/---

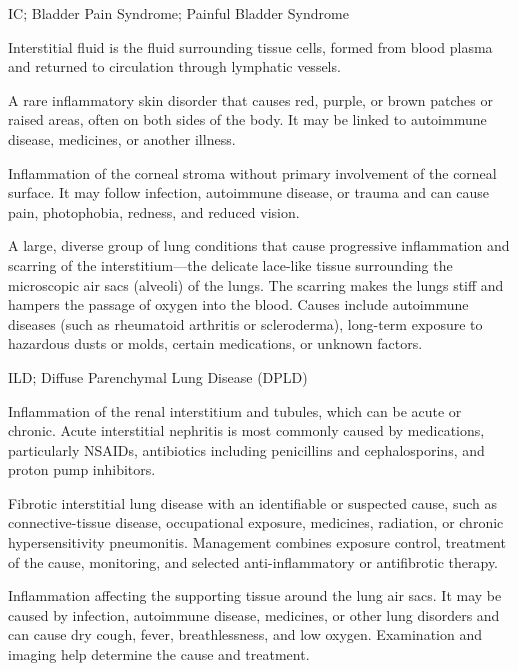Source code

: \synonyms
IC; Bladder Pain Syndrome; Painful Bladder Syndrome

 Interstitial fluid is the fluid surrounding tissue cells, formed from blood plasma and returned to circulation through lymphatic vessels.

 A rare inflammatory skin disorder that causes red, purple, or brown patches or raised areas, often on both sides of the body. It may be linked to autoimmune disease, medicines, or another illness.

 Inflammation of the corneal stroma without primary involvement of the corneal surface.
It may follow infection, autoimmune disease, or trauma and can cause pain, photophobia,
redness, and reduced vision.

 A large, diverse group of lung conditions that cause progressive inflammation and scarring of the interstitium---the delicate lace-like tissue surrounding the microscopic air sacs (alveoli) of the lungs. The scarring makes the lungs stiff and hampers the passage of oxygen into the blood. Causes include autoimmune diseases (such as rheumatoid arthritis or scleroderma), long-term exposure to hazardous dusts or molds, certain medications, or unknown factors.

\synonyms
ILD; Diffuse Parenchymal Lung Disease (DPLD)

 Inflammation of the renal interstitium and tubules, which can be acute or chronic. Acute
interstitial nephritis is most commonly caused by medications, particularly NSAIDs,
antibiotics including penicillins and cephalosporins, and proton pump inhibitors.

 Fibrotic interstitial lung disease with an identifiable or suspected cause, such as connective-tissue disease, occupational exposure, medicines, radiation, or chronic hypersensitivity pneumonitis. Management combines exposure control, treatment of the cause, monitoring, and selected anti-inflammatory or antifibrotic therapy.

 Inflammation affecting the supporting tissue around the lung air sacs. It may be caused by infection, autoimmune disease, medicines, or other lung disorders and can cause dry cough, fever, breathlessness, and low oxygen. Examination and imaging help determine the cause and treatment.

\---

• [REQUIRED WORK] Set down, exactly and without anything extra, every line from the one that contains "antibiotics including penicillins" through the final line of the material.

• [OUTPUT]
antibiotics including penicillins and cephalosporins, and proton pump inhibitors.

 Fibrotic interstitial lung disease with an identifiable or suspected cause, such as connective-tissue disease, occupational exposure, medicines, radiation, or chronic hypersensitivity pneumonitis. Management combines exposure control, treatment of the cause, monitoring, and selected anti-inflammatory or antifibrotic therapy.

 Inflammation affecting the supporting tissue around the lung air sacs. It may be caused by infection, autoimmune disease, medicines, or other lung disorders and can cause dry cough, fever, breathlessness, and low oxygen. Examination and imaging help determine the cause and treatment.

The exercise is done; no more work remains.